Gene Groll said his mother worked as a housewife until World War II, and then worked as a machine operator at a Toledo factory to make artillery shells, but still had the desire to have her own career.

At 53, Mrs. Penhorwood graduated from the Riverside School of Nursing in Toledo with a degree and went to work at St. Charles Mercy Hospital in Oregon. "She wanted to do something different," her son said. "She's a feisty little thing."

He said Mrs. Penhorwood enjoyed traveling in the United States, but had always enjoyed visiting Florida, so she moved to a trailer park in Cortez, Fla., in 1959, and would visit her children here during the summer.

Mrs. Penhorwood then married William Penhorwood, and the couple resided in Florida together until Mr. Penhorwood died in 1984.

In her spare time, Gene Groll said his mother enjoyed walking and was "quite a crocheter," because she used to make her three children clothing out of chicken feed bags during the Great Depression.
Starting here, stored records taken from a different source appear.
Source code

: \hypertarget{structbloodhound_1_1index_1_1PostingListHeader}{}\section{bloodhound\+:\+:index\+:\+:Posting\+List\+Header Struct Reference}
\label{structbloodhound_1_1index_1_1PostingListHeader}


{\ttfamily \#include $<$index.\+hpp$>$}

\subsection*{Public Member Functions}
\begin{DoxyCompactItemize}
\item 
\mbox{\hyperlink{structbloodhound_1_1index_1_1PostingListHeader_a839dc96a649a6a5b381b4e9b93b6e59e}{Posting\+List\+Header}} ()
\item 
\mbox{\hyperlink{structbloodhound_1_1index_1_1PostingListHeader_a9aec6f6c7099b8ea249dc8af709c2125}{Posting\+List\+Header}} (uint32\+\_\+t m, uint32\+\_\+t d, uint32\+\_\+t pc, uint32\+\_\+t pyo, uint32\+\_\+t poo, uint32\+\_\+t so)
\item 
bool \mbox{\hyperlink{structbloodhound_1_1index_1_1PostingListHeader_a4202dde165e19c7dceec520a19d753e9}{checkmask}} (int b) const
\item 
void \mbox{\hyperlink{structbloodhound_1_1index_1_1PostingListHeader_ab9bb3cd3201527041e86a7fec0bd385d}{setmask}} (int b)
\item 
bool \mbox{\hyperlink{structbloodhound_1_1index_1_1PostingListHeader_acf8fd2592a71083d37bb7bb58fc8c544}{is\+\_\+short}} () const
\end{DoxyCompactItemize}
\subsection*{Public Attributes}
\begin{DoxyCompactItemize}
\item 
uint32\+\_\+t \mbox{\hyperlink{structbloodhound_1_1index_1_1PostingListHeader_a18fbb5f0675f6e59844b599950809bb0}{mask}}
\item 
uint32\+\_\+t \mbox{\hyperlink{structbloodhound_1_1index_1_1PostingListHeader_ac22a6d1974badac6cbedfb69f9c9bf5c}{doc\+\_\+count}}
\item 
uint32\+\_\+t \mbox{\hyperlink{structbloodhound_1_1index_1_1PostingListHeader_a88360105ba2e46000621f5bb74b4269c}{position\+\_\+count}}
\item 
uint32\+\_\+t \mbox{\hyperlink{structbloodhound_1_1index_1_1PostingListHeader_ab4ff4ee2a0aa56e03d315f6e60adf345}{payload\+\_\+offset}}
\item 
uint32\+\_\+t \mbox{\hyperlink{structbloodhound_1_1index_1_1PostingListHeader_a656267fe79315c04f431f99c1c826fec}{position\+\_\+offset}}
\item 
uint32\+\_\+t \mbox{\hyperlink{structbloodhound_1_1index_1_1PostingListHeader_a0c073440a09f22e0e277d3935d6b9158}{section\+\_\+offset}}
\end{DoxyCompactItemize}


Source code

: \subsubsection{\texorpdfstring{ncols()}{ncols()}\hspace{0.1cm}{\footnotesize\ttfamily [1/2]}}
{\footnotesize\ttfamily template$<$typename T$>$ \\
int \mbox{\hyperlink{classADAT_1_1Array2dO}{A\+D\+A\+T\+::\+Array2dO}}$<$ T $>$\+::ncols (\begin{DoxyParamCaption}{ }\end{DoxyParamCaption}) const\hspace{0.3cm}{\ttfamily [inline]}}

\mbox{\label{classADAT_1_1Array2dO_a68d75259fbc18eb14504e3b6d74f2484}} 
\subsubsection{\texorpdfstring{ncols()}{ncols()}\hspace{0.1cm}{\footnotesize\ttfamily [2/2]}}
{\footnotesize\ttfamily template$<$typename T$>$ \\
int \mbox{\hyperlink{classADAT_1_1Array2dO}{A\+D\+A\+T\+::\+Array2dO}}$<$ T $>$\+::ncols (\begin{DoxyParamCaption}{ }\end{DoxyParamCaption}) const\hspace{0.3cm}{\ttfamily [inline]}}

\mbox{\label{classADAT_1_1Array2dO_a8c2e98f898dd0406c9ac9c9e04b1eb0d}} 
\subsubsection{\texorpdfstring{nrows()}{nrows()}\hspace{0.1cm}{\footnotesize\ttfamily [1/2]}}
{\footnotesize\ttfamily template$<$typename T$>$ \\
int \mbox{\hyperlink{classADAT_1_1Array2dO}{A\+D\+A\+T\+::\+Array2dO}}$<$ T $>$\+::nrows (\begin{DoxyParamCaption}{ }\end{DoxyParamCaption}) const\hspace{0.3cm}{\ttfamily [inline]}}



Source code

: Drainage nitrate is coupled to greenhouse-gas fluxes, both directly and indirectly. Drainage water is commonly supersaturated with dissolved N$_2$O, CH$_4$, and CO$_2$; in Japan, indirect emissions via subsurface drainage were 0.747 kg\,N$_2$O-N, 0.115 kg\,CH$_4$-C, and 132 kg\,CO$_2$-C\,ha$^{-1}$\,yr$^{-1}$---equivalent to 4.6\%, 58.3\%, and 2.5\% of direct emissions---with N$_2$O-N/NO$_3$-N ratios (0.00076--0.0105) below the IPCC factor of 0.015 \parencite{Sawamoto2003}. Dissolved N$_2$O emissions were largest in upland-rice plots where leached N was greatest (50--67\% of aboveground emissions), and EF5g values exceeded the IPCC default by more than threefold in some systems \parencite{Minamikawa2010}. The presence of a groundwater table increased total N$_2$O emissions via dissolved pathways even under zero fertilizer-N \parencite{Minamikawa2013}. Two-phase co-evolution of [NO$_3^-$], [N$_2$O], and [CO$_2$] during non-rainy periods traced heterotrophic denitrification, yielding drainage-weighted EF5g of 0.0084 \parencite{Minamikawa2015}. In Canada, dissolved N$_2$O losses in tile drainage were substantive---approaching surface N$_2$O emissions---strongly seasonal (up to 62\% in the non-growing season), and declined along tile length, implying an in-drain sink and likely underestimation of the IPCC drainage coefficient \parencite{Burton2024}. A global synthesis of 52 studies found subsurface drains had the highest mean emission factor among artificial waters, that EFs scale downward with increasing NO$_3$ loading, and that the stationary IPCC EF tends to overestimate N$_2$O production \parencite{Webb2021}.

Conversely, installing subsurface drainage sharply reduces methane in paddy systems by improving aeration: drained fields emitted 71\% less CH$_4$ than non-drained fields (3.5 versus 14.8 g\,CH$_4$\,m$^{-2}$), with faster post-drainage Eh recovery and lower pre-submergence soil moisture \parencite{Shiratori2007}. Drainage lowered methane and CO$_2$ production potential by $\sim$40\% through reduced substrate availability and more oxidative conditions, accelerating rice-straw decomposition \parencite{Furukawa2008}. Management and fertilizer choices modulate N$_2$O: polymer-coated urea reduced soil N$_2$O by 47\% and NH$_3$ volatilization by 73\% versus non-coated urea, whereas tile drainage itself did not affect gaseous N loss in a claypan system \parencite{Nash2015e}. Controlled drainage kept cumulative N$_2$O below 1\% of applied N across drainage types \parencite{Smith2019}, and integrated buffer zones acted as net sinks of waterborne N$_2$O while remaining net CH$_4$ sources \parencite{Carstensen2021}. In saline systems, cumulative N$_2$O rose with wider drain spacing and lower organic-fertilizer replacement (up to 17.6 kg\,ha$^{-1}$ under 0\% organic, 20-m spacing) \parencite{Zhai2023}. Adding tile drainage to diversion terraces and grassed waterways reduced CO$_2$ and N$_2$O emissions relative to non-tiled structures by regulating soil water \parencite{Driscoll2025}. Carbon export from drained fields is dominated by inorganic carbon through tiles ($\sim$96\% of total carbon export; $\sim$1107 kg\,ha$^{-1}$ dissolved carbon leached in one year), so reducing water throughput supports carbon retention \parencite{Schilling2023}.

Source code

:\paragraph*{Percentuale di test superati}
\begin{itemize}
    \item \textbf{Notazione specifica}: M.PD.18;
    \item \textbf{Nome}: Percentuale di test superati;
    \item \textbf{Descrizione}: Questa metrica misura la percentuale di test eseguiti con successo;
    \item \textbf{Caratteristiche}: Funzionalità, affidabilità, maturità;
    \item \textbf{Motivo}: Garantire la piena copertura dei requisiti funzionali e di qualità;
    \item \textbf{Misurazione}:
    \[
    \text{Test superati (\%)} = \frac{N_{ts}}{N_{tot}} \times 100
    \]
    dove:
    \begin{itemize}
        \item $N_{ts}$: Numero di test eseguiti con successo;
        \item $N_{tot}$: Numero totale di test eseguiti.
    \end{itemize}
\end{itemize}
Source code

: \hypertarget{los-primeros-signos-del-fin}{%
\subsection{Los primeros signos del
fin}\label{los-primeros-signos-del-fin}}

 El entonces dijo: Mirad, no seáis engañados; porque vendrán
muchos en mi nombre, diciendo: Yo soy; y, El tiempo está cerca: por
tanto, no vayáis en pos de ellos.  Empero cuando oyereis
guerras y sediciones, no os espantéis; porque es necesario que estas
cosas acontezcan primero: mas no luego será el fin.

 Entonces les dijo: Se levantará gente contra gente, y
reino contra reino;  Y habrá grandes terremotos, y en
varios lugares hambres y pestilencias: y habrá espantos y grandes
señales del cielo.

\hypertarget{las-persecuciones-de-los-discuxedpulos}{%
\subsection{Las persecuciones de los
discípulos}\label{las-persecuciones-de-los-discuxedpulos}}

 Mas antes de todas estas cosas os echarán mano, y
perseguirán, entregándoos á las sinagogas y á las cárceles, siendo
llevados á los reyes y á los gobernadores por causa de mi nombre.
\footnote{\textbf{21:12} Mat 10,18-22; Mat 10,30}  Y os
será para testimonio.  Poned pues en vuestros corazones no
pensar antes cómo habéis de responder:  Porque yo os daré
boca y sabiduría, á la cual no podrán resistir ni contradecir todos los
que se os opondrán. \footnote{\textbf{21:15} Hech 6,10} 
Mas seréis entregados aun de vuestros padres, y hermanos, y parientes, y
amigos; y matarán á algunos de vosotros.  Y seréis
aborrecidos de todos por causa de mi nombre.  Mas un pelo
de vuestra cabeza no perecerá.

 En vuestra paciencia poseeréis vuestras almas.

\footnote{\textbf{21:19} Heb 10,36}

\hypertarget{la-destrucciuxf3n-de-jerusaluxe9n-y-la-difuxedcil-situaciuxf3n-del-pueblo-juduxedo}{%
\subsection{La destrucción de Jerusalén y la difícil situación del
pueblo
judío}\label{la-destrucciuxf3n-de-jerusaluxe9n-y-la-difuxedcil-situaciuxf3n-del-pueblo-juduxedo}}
Since then, Mrs. Penhorwood's family has grown considerably. Her three children include Mr. Groll; Mrs. Kontak; and Mrs. Kontak's twin sister, Walbridge resident Berle Chesher, 70. She also has 10 grandchildren, 17 great-grandchildren, and seven great-great grandchildren.

Mrs. Penhorwood lived in Florida on her own until she was 93, then moved back to Oregon to live at the Luther Hills assisted living facility before moving to the nursing home in 1997.

Gene Groll said Mrs. Penhorwood recently underwent surgery for skin cancer, but was doing well enough Dec. 26 to attend her birthday party.

"She is a very lovable person," her son said, "and I don't think she has an enemy in the world."